#### [TASK OBJECTIVE]
Lines below starting with the line with "- Dummy syntetic dataset" and going on through the line with "3. **Radical**: Challenge" must be output exactly; the rest of the records must be left out.
*** Block opens ***
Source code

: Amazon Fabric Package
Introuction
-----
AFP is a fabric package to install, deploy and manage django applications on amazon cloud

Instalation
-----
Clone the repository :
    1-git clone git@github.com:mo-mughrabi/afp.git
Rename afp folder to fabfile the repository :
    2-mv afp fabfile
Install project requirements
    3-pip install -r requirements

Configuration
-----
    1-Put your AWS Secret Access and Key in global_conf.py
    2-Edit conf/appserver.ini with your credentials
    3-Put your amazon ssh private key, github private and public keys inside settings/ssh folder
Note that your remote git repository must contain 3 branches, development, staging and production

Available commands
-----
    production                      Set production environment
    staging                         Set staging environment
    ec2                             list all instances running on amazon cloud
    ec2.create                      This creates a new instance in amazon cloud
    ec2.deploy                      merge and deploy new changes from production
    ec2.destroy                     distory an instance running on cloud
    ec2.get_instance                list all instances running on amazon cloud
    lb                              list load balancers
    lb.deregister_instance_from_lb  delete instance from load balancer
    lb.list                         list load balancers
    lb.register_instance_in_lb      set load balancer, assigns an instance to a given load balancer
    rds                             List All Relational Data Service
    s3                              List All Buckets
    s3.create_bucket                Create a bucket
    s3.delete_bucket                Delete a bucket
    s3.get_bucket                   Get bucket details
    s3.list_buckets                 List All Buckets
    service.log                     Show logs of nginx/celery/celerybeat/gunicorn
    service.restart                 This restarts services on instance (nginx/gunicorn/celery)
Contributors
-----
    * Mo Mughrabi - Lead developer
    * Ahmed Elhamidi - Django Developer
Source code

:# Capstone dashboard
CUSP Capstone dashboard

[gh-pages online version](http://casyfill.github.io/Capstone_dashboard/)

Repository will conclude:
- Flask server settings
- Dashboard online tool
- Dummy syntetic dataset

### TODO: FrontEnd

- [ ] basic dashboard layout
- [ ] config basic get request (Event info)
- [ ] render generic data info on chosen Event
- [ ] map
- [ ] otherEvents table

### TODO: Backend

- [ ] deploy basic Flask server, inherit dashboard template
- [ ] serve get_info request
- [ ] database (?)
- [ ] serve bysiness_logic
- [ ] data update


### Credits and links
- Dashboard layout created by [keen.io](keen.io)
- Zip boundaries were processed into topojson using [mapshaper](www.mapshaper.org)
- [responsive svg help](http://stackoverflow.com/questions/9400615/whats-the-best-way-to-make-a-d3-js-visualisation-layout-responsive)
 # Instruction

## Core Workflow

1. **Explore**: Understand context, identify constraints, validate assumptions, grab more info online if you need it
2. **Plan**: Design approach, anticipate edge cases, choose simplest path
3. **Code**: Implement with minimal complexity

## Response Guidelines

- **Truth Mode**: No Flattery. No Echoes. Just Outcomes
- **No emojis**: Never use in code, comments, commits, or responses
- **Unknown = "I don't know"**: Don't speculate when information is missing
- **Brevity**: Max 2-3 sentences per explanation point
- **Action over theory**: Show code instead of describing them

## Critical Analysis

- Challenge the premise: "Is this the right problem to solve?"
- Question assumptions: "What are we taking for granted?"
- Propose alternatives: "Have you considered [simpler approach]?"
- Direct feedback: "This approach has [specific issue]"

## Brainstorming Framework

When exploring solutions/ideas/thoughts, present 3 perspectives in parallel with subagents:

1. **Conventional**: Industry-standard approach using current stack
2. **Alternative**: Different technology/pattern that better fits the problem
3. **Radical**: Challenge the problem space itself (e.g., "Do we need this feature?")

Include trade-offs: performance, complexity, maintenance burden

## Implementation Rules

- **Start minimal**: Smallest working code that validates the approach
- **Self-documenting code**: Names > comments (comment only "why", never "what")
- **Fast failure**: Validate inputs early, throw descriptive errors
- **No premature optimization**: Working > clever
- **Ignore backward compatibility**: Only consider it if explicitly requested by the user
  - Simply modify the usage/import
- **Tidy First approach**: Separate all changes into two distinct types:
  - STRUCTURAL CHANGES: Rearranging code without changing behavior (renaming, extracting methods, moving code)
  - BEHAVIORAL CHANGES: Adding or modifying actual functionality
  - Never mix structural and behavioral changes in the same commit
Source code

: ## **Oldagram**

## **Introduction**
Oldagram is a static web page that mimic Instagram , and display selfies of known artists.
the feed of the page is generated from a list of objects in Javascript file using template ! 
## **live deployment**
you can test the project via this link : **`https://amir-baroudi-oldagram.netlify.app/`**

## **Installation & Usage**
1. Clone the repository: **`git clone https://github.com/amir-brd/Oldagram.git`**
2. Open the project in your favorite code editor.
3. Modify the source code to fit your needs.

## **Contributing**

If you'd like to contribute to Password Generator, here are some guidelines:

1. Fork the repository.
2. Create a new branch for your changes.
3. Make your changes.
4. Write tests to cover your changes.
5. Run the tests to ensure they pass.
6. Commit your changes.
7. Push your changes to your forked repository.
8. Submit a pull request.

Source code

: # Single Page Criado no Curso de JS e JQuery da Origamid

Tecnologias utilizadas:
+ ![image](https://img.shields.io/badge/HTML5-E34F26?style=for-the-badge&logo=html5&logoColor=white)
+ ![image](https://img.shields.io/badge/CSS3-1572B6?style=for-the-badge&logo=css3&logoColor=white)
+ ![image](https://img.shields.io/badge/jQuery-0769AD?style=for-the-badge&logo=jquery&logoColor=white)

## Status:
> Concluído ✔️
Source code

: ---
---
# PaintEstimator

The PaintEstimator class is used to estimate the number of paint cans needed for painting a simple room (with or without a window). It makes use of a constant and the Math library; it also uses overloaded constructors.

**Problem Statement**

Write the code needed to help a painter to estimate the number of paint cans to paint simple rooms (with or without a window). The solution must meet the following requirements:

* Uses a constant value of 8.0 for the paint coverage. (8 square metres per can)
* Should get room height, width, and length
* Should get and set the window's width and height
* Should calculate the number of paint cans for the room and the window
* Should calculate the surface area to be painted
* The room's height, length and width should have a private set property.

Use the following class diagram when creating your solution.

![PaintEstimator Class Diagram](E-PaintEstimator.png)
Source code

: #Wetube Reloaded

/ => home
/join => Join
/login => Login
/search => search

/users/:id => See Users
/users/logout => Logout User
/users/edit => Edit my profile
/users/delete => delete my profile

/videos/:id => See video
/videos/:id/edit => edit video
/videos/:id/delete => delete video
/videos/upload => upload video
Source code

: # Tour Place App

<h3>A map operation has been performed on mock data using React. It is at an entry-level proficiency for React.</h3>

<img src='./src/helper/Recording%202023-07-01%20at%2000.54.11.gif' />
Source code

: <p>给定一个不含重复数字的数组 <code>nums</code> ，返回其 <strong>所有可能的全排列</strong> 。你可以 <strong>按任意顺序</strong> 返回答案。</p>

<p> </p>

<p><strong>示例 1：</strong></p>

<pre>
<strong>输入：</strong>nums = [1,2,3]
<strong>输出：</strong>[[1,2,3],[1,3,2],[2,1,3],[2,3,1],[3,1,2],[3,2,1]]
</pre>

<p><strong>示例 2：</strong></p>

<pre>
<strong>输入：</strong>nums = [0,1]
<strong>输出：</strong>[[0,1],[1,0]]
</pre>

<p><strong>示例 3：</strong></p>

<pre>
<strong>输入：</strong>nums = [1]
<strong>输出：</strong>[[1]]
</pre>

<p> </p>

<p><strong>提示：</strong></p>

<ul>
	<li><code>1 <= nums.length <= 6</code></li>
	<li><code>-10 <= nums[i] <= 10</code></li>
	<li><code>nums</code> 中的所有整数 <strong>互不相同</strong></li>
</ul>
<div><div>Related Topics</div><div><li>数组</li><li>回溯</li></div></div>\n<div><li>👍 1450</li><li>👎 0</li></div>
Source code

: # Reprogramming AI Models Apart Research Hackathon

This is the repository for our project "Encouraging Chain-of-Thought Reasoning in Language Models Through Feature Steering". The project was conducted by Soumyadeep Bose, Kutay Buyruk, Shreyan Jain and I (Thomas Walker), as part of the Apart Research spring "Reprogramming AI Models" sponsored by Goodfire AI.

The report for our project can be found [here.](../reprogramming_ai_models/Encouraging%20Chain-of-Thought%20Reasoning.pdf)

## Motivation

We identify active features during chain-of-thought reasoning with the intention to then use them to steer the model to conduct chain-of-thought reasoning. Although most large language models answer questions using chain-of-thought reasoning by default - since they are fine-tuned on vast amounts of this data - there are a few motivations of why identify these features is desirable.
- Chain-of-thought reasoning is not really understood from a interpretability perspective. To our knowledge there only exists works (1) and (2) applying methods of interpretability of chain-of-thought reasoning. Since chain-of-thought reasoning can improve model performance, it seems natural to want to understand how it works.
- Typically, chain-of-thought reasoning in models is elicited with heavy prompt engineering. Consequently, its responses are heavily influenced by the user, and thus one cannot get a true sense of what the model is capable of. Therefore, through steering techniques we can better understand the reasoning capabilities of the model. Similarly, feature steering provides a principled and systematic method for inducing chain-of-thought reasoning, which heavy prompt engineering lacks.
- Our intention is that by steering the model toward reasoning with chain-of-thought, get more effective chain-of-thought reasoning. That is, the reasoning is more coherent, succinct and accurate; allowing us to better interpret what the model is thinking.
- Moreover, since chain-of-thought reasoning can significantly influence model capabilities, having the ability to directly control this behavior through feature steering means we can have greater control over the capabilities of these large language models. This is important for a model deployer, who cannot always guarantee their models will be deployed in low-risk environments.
*** Block closes ***
#### [WRITTEN ANSWER]
- Dummy syntetic dataset

### TODO: FrontEnd

- [ ] basic dashboard layout
- [ ] config basic get request (Event info)
- [ ] render generic data info on chosen Event
- [ ] map
- [ ] otherEvents table

### TODO: Backend

- [ ] deploy basic Flask server, inherit dashboard template
- [ ] serve get_info request
- [ ] database (?)
- [ ] serve bysiness_logic
- [ ] data update


### Credits and links
- Dashboard layout created by [keen.io](keen.io)
- Zip boundaries were processed into topojson using [mapshaper](www.mapshaper.org)
- [responsive svg help](http://stackoverflow.com/questions/9400615/whats-the-best-way-to-make-a-d3-js-visualisation-layout-responsive)
 # Instruction

## Core Workflow

1. **Explore**: Understand context, identify constraints, validate assumptions, grab more info online if you need it
2. **Plan**: Design approach, anticipate edge cases, choose simplest path
3. **Code**: Implement with minimal complexity

## Response Guidelines

- **Truth Mode**: No Flattery. No Echoes. Just Outcomes
- **No emojis**: Never use in code, comments, commits, or responses
- **Unknown = "I don't know"**: Don't speculate when information is missing
- **Brevity**: Max 2-3 sentences per explanation point
- **Action over theory**: Show code instead of describing them

## Critical Analysis

- Challenge the premise: "Is this the right problem to solve?"
- Question assumptions: "What are we taking for granted?"
- Propose alternatives: "Have you considered [simpler approach]?"
- Direct feedback: "This approach has [specific issue]"

## Brainstorming Framework

When exploring solutions/ideas/thoughts, present 3 perspectives in parallel with subagents:

1. **Conventional**: Industry-standard approach using current stack
2. **Alternative**: Different technology/pattern that better fits the problem
3. **Radical**: Challenge the problem space itself (e.g., "Do we need this feature?")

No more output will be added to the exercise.